Activity: Among the entries below, find each line with "Yeah" and show it.

<<<<

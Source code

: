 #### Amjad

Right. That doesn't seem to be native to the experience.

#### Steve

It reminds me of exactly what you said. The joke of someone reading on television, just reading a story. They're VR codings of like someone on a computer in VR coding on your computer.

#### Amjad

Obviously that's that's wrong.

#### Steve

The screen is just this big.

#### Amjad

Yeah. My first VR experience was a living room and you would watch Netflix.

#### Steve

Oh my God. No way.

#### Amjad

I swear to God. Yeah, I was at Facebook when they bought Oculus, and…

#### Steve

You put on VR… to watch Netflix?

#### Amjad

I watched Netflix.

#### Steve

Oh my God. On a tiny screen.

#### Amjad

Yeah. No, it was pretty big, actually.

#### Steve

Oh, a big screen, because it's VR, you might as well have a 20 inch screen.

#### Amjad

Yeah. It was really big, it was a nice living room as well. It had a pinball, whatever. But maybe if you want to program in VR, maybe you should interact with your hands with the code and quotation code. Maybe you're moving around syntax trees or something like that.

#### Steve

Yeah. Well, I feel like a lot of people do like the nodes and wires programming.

>>>>
<<<<

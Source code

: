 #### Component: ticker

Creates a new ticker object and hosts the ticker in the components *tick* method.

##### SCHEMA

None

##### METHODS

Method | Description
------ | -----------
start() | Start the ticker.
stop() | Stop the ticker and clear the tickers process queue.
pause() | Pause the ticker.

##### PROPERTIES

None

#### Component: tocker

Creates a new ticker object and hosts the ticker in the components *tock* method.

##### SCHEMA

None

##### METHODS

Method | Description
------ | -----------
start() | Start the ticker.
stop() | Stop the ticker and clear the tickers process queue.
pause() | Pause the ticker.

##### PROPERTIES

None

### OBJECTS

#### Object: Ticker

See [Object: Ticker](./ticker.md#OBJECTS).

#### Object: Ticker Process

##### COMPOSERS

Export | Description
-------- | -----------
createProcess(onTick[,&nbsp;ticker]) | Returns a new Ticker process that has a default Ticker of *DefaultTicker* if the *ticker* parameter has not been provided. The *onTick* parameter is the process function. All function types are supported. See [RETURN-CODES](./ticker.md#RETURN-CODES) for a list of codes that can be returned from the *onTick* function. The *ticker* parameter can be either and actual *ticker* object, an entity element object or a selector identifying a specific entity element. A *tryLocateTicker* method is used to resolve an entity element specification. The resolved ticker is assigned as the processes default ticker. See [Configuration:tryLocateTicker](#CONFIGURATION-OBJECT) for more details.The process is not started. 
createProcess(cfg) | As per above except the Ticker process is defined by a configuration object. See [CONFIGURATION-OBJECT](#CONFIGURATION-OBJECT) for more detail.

>>>>

Solution to this problem:
Yeah. My first VR experience was a living room and you would watch Netflix.
I swear to God. Yeah, I was at Facebook when they bought Oculus, and…
Yeah. No, it was pretty big, actually.
Yeah. It was really big, it was a nice living room as well. It had a pinball, whatever. But maybe if you want to program in VR, maybe you should interact with your hands with the code and quotation code. Maybe you're moving around syntax trees or something like that.
Yeah. Well, I feel like a lot of people do like the nodes and wires programming.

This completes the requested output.